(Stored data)
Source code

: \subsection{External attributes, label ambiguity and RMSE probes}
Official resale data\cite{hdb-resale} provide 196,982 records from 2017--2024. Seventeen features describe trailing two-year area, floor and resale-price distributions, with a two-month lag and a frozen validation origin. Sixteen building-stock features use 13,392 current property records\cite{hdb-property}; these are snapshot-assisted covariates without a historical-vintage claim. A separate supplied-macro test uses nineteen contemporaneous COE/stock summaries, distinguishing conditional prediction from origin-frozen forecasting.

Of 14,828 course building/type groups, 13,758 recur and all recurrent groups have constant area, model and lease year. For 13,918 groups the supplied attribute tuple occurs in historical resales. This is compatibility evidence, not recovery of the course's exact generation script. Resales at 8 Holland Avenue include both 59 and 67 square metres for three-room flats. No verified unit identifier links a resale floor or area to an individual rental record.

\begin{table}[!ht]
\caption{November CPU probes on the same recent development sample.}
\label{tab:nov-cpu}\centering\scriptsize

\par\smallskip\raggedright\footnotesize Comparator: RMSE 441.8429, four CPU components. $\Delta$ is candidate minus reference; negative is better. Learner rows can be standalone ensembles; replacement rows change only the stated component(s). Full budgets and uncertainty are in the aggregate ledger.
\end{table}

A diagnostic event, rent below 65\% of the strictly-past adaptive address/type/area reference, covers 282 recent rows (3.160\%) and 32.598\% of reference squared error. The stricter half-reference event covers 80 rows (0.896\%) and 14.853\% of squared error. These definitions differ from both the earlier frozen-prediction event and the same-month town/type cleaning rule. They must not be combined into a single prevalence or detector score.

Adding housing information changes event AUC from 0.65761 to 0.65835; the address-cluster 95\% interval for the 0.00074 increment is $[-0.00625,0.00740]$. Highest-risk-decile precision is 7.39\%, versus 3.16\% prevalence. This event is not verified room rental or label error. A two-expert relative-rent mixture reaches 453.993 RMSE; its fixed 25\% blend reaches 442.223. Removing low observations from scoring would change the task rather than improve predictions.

**BRIEF**
Your answer must be the line holding "CPU probes on" plus every later line to the end of the records, copied exactly.

**FINAL ANSWER**
\caption{November CPU probes on the same recent development sample.}
\label{tab:nov-cpu}\centering\scriptsize

\par\smallskip\raggedright\footnotesize Comparator: RMSE 441.8429, four CPU components. $\Delta$ is candidate minus reference; negative is better. Learner rows can be standalone ensembles; replacement rows change only the stated component(s). Full budgets and uncertainty are in the aggregate ledger.
\end{table}

A diagnostic event, rent below 65\% of the strictly-past adaptive address/type/area reference, covers 282 recent rows (3.160\%) and 32.598\% of reference squared error. The stricter half-reference event covers 80 rows (0.896\%) and 14.853\% of squared error. These definitions differ from both the earlier frozen-prediction event and the same-month town/type cleaning rule. They must not be combined into a single prevalence or detector score.

Adding housing information changes event AUC from 0.65761 to 0.65835; the address-cluster 95\% interval for the 0.00074 increment is $[-0.00625,0.00740]$. Highest-risk-decile precision is 7.39\%, versus 3.16\% prevalence. This event is not verified room rental or label error. A two-expert relative-rent mixture reaches 453.993 RMSE; its fixed 25\% blend reaches 442.223. Removing low observations from scoring would change the task rather than improve predictions.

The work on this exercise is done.